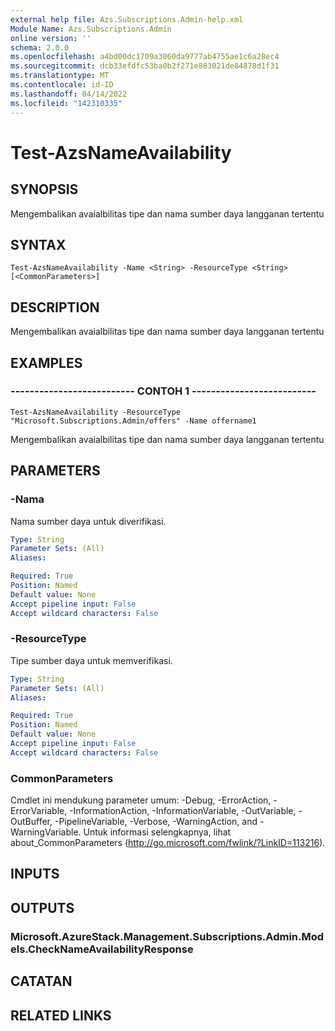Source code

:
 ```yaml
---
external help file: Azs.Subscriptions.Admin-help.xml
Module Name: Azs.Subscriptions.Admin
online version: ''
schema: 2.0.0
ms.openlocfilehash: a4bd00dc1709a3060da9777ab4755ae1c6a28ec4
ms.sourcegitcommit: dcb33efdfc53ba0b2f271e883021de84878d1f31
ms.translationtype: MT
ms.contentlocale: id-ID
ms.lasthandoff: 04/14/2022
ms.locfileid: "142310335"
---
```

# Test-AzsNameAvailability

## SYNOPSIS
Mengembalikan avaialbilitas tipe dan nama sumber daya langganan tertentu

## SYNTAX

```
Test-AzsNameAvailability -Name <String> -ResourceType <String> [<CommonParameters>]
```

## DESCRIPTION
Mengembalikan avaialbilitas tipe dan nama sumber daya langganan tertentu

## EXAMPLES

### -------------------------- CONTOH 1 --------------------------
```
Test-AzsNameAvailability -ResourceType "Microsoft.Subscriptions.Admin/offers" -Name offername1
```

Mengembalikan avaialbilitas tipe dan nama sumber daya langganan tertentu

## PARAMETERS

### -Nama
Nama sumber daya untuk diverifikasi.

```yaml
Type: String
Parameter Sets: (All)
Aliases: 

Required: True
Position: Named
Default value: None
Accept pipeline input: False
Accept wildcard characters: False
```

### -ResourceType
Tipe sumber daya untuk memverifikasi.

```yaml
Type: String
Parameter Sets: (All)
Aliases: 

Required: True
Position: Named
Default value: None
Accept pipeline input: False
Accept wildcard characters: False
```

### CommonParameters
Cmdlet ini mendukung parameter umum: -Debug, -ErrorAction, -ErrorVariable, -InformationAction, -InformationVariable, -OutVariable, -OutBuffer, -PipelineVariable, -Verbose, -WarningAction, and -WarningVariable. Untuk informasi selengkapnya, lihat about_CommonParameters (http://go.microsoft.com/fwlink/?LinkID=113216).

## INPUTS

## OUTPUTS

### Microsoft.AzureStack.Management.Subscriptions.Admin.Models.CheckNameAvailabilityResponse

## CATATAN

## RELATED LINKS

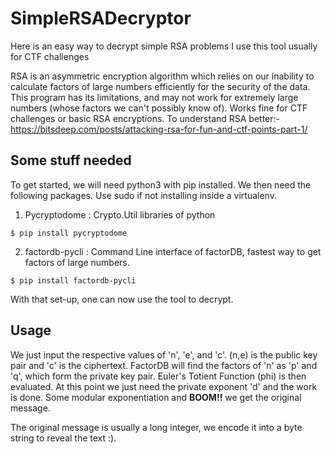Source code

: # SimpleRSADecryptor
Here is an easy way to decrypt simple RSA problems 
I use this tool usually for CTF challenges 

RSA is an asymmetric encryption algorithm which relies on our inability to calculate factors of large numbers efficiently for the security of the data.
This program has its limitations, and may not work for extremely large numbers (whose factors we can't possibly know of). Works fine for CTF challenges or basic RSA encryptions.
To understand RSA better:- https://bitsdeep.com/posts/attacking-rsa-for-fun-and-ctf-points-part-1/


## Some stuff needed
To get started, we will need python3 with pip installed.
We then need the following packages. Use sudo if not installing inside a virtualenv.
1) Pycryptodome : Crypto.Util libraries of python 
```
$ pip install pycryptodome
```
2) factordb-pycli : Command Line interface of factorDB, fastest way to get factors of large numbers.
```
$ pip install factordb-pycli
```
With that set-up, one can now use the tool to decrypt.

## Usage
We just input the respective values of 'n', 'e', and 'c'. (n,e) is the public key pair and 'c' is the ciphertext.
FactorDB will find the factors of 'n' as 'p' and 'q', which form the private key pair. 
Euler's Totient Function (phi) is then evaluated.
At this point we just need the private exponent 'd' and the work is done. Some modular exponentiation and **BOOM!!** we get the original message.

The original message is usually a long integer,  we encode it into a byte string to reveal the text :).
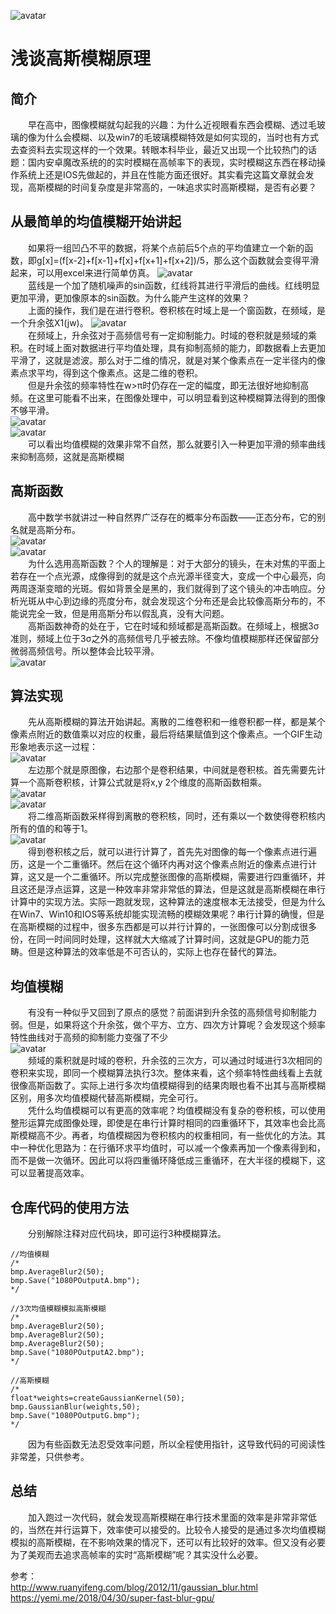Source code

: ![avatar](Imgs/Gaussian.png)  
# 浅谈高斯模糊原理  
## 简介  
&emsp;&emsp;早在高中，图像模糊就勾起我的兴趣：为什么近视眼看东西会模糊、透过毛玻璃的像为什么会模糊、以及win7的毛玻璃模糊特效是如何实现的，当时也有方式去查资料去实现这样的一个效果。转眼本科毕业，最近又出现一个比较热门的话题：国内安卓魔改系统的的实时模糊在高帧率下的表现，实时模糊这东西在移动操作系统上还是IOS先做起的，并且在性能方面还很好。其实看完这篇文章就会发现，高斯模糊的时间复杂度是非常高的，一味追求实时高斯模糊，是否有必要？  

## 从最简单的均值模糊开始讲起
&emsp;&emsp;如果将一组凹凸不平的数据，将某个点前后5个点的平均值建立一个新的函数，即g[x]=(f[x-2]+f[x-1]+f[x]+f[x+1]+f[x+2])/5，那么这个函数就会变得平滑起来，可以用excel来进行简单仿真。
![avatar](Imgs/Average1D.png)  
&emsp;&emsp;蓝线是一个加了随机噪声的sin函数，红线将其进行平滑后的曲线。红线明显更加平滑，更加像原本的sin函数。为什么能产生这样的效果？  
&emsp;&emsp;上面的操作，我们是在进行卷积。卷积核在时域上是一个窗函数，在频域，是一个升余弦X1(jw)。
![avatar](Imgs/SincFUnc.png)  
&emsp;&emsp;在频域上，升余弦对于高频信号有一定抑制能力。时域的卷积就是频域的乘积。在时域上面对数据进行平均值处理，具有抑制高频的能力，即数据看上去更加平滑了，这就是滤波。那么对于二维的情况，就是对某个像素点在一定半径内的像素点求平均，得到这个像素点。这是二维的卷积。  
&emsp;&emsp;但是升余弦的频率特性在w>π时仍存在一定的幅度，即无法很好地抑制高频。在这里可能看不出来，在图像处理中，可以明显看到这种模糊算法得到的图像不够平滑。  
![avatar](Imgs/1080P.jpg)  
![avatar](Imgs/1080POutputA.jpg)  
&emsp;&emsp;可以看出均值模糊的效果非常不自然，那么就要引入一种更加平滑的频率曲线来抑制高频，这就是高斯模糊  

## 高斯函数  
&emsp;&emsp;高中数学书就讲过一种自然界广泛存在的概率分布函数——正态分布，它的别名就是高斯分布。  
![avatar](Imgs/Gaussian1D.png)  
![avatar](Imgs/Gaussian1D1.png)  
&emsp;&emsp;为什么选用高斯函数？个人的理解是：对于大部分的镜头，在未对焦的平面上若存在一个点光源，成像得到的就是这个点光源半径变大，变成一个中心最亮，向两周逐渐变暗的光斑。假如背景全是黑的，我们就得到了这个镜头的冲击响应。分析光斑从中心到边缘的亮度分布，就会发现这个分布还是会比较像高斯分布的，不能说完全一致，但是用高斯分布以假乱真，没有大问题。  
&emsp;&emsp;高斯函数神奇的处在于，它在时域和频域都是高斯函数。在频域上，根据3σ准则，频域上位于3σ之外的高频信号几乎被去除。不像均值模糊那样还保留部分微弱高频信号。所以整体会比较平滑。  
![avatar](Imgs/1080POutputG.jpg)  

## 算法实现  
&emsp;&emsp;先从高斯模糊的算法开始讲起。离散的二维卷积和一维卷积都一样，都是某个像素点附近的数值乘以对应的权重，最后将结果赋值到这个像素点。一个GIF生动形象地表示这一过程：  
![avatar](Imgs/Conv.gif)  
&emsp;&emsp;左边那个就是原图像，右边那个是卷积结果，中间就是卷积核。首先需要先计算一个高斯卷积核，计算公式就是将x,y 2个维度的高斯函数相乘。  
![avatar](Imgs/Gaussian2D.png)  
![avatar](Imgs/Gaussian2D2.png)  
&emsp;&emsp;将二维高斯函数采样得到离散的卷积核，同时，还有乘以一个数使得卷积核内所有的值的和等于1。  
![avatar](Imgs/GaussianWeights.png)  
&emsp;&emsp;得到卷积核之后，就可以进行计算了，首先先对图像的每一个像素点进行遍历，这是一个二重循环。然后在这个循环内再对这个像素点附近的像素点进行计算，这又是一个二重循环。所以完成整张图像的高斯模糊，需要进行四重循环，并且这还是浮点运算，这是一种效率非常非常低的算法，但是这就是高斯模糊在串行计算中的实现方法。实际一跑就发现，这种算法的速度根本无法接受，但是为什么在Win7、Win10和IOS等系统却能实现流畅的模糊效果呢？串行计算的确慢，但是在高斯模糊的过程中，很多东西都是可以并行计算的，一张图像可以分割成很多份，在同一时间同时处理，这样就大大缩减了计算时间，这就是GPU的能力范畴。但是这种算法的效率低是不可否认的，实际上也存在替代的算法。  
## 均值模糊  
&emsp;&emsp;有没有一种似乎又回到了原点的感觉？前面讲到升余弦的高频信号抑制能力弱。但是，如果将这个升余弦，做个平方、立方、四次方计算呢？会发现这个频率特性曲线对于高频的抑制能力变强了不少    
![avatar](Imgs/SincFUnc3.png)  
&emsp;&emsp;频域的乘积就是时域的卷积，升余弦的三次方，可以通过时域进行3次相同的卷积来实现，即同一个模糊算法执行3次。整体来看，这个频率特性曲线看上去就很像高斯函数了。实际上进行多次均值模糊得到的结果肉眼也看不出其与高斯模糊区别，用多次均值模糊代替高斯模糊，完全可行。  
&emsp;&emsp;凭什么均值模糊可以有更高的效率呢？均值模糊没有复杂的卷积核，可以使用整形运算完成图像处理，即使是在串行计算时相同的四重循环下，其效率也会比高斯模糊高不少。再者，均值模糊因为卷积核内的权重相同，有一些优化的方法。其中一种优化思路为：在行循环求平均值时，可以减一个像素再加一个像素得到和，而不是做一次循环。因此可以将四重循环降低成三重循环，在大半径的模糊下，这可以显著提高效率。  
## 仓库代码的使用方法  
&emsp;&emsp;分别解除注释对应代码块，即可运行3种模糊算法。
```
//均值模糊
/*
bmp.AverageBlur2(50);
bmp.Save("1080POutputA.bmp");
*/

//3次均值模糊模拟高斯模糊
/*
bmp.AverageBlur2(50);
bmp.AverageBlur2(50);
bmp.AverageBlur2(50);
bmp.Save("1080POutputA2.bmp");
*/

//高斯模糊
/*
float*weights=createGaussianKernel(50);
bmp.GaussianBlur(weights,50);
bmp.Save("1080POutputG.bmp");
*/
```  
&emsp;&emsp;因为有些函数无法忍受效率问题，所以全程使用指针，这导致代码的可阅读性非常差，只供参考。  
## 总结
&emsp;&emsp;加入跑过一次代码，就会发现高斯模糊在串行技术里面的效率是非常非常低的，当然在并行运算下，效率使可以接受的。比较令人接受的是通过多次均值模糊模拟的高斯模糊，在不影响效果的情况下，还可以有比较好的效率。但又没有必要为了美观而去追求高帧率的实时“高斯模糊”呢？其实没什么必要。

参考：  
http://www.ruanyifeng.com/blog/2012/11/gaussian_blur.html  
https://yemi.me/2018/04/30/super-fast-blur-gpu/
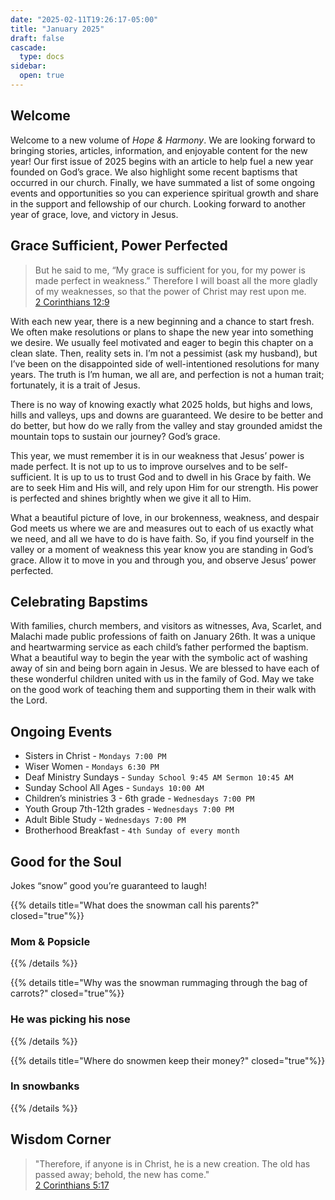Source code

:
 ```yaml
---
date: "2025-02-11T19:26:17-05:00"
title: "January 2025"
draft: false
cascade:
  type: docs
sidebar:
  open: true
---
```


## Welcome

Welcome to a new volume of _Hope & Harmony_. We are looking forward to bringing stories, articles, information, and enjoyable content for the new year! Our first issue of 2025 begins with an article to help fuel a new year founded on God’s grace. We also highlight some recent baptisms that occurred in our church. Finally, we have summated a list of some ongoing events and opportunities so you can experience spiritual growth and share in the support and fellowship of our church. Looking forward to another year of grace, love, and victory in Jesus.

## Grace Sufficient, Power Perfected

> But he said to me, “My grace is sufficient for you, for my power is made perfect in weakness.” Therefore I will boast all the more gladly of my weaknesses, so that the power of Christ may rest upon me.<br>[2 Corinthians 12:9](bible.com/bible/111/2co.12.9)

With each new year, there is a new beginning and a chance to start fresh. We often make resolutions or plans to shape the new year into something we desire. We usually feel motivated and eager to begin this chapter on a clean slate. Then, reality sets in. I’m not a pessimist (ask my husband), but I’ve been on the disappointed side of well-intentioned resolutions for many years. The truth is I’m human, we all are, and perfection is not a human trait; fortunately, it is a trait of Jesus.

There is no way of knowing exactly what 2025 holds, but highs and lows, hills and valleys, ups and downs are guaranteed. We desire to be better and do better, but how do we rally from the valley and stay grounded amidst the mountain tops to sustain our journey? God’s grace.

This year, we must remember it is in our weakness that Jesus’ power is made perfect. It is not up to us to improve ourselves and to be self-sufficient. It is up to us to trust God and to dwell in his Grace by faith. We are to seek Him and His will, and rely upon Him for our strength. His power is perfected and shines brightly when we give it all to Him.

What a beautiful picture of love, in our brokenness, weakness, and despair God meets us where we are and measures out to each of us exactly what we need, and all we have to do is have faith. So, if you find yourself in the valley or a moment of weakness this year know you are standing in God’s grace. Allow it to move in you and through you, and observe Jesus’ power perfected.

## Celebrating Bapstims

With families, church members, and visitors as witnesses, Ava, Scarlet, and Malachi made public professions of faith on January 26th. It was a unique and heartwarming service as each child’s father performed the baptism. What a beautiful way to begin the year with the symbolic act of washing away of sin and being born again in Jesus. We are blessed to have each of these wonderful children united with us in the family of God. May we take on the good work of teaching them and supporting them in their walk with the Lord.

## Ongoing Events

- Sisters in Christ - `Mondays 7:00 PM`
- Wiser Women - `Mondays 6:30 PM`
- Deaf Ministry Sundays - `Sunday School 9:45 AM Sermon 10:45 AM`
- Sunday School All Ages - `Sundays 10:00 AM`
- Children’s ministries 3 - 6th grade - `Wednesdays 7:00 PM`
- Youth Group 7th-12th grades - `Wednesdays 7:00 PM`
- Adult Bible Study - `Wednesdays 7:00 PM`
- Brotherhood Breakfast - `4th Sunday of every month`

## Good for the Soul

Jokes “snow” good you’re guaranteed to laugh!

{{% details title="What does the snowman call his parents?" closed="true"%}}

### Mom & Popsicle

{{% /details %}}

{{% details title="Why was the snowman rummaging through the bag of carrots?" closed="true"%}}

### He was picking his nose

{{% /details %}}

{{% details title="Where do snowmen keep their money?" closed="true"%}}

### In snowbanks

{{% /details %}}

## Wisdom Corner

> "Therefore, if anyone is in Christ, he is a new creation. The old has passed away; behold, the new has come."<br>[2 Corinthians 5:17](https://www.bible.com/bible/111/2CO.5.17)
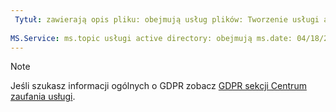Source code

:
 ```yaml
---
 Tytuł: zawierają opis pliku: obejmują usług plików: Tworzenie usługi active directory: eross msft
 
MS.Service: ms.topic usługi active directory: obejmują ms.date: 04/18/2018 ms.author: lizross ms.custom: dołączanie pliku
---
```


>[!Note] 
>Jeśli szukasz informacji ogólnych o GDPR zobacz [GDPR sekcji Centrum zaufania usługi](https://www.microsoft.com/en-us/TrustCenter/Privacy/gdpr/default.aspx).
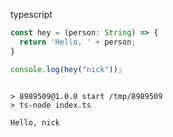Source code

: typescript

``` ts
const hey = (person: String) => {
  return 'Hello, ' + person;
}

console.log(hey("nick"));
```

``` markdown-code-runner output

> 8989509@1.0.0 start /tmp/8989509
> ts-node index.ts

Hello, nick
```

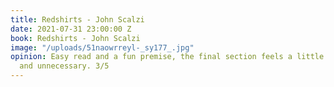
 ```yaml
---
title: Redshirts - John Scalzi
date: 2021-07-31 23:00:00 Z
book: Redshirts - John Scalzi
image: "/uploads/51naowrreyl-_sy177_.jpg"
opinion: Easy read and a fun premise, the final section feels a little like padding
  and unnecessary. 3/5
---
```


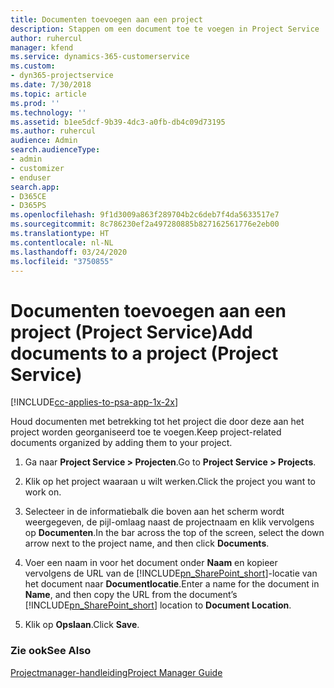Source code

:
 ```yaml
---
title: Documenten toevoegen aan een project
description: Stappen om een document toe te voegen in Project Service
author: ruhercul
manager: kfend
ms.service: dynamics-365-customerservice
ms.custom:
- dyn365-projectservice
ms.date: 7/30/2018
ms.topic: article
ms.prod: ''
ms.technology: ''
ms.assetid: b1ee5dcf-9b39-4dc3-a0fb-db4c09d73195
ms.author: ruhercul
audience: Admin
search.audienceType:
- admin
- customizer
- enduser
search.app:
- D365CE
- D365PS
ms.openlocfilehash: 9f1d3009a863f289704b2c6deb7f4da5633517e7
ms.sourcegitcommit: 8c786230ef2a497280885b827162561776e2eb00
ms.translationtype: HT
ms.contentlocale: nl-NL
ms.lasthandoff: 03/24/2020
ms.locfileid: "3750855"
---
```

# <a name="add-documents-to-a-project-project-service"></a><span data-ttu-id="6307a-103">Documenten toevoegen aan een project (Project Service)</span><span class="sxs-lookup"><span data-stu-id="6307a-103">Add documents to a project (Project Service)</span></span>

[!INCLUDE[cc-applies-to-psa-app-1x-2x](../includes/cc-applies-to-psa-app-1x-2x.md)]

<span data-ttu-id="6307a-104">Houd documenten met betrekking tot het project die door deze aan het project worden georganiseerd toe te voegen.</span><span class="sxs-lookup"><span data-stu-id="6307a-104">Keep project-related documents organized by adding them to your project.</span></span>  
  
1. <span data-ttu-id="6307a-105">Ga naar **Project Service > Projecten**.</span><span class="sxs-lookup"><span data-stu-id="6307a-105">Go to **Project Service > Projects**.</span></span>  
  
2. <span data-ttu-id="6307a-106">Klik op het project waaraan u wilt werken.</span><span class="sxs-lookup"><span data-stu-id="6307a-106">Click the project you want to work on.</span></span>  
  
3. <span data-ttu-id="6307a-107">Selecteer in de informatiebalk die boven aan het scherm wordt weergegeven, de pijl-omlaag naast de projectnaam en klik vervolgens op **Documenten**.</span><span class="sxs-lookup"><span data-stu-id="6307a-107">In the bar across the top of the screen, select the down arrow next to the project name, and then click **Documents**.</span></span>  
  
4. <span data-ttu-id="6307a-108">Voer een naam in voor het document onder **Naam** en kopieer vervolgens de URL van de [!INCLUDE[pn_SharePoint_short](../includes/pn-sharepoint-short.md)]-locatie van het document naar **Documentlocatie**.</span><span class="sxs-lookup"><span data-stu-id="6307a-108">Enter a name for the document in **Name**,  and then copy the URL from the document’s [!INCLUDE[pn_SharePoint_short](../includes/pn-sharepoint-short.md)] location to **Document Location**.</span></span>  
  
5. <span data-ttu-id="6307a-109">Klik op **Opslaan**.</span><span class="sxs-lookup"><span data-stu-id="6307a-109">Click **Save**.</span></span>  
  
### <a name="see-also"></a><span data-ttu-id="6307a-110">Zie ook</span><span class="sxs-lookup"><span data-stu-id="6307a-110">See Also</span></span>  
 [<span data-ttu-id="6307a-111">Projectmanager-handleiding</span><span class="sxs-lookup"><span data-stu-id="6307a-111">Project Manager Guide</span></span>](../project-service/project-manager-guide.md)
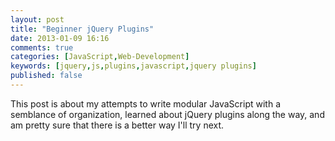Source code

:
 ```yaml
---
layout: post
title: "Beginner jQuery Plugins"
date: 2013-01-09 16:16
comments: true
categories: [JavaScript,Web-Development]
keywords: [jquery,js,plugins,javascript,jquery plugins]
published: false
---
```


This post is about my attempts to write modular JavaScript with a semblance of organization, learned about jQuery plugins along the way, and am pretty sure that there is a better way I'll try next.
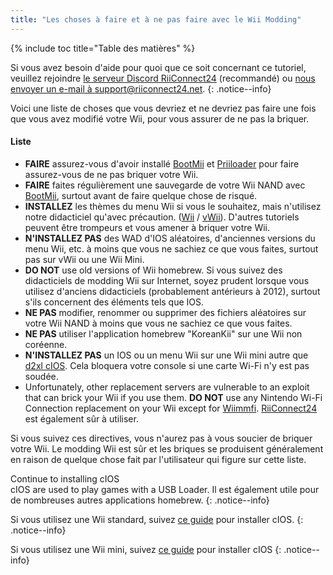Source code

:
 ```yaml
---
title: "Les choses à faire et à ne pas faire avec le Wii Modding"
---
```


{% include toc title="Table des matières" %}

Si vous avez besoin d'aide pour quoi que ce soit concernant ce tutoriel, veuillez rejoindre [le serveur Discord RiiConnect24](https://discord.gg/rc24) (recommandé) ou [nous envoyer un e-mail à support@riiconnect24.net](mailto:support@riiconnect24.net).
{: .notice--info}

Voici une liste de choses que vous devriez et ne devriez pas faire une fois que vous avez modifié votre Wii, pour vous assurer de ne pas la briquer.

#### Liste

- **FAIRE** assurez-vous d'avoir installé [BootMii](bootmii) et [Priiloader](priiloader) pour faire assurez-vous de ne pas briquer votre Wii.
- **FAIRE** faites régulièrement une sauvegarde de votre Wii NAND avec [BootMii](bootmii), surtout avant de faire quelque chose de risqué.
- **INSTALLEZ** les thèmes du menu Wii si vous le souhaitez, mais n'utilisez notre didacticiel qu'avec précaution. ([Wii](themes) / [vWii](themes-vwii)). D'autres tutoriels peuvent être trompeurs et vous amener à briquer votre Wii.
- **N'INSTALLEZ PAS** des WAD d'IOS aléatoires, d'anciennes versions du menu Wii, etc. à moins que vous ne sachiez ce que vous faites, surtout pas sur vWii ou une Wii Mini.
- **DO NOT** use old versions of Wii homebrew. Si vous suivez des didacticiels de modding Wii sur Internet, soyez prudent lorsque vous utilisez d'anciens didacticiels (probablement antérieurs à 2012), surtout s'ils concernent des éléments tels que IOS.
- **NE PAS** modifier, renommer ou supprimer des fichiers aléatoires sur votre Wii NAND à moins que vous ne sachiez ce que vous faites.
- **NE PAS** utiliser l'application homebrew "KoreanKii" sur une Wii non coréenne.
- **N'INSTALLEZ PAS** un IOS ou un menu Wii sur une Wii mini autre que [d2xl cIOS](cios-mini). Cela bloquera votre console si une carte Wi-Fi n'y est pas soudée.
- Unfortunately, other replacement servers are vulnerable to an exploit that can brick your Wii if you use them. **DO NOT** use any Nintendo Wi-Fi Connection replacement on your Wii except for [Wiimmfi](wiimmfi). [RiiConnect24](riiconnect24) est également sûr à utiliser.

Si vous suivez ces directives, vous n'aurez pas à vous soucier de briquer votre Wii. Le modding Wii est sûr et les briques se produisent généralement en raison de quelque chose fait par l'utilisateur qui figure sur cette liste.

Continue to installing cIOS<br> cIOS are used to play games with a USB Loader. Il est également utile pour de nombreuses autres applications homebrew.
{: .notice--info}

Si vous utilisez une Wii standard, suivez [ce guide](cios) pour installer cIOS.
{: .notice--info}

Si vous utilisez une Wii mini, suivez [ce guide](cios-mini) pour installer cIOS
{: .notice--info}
= = = = = = =
Requirement:
Among the records above, extract exactly the lines from the line with "## DESCRIPTION" to the line with "### CommonParameters", both lines included, and leave out the rest.

Result for this exercise:
## DESCRIPTION
Mengembalikan avaialbilitas tipe dan nama sumber daya langganan tertentu

## EXAMPLES

### -------------------------- CONTOH 1 --------------------------
```
Test-AzsNameAvailability -ResourceType "Microsoft.Subscriptions.Admin/offers" -Name offername1
```

Mengembalikan avaialbilitas tipe dan nama sumber daya langganan tertentu

## PARAMETERS

### -Nama
Nama sumber daya untuk diverifikasi.

```yaml
Type: String
Parameter Sets: (All)
Aliases: 

Required: True
Position: Named
Default value: None
Accept pipeline input: False
Accept wildcard characters: False
```

### -ResourceType
Tipe sumber daya untuk memverifikasi.

```yaml
Type: String
Parameter Sets: (All)
Aliases: 

Required: True
Position: Named
Default value: None
Accept pipeline input: False
Accept wildcard characters: False
```

### CommonParameters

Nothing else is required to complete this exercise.